**** The records

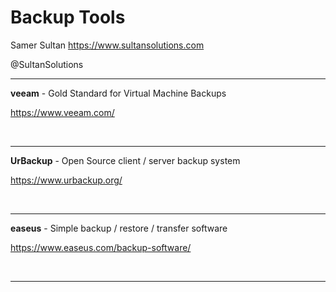 # Backup Tools 

Samer Sultan
https://www.sultansolutions.com

@SultanSolutions

---


**veeam** - Gold Standard for Virtual Machine Backups 

https://www.veeam.com/

&nbsp;

---

**UrBackup** - Open Source client / server backup system

https://www.urbackup.org/

&nbsp;
&nbsp;

---

**easeus** - Simple backup / restore / transfer software 

https://www.easeus.com/backup-software/

&nbsp;
&nbsp;

---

********

# [Your goal]
Find the lines that mention "https" in the entries and show them.

# [Answer section]
https://www.sultansolutions.com
https://www.veeam.com/
https://www.urbackup.org/
https://www.easeus.com/backup-software/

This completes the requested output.